Well that just sent me over the edge. I am a professional. My job involved sitting for hours in front of a computer screen, getting up only to make the occasional forbidden cup of coffee. Laps around the office every few hours were not going to happen. I headed home, fuming, ready to eat an entire can of pickles and cry or else pour over my betrayal by pinterest, whose adorable maternity outfits and cute baby pics, which had lied to me about how pregnancy was going to be trendy beautiful.
That’s when a lightbulb went off in my head. Of course. A friend at the office when I worked had just recently invested in a Varidesk, a sleek contraption which is essentially a desktop, right on top of any work surface, which can be easily moved from sitting to standing. Pulling my pregnant lady card, I began to use his desk regularly.

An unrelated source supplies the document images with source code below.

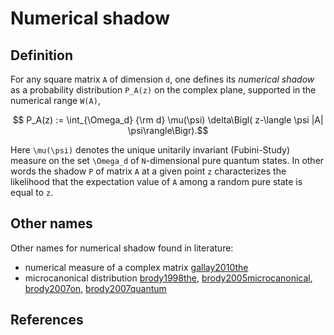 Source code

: # Numerical shadow

## Definition

For any square matrix `A` of dimension `d`, one defines its *numerical
shadow* as a probability distribution `P_A(z)` on the complex plane,
supported in the numerical range `W(A)`,

``` math
 P_A(z) :=
\int_{\Omega_d} {\rm d} \mu(\psi) \delta\Bigl( z-\langle
\psi |A| \psi\rangle\Bigr).
```

Here `\mu(\psi)` denotes the unique unitarily invariant (Fubini-Study)
measure on the set `\Omega_d` of `N`-dimensional pure quantum states. In
other words the shadow `P` of matrix `A` at a given point `z`
characterizes the likelihood that the expectation value of `A` among a
random pure state is equal to `z`.

## Other names

Other names for numerical shadow found in literature:

  - numerical measure of a complex matrix [gallay2010the](@cite)
  - microcanonical distribution [brody1998the](@cite),
    [brody2005microcanonical](@cite), [brody2007on](@cite),
    [brody2007quantum](@cite)

## References
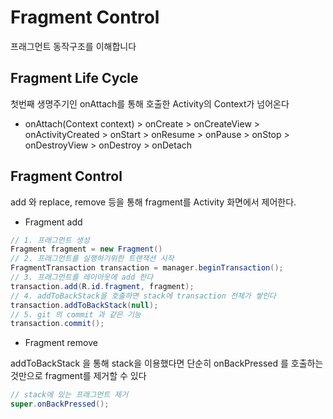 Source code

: # Fragment Control
프래그먼트 동작구조를 이해합니다

## Fragment Life Cycle
첫번째 생명주기인 onAttach를 통해 호출한 Activity의 Context가 넘어온다

* onAttach(Context context) > onCreate > onCreateView > onActivityCreated > onStart > onResume > onPause > onStop > onDestroyView > onDestroy > onDetach

## Fragment Control
add 와 replace, remove 등을 통해 fragment를 Activity 화면에서 제어한다.
* Fragment add
```java
// 1. 프래그먼트 생성
Fragment fragment = new Fragment()
// 2. 프래그먼트를 실행하기위한 트랜잭션 시작
FragmentTransaction transaction = manager.beginTransaction();
// 3. 프래그먼트를 레이아웃에 add 한다
transaction.add(R.id.fragment, fragment);
// 4. addToBackStack을 호출하면 stack에 transaction 전체가 쌓인다
transaction.addToBackStack(null);
// 5. git 의 commit 과 같은 기능
transaction.commit();
```

* Fragment remove

addToBackStack 을 통해 stack을 이용했다면 단순히 onBackPressed 를 호출하는 것만으로 fragment를 제거할 수 있다
```java
// stack에 있는 프래그먼트 제거
super.onBackPressed();
```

The sun began shining again. Simply from getting up for ten minutes an hour or so, continuing the vast list things I had to get done without interruption, I was unconsciously stretching my legs, switching my position, and preventing the worst of the dreaded cramps. After the first few days of trying it, I realized I had actually slept through the night. My work, which had admittedly been suffering, picked up again, and I felt the rush of production rather than the fear of being incompetent.
Now, I am working on changing my approach. While my legs are still sore, I have developed a taste for dried bananas, and I am trying to get more walks in at night (and even the occasional yoga class). I am using the Varidesk in the office, and slowly regaining my confidence that having a baby in my belly makes be no less good at my job. Hallelujah.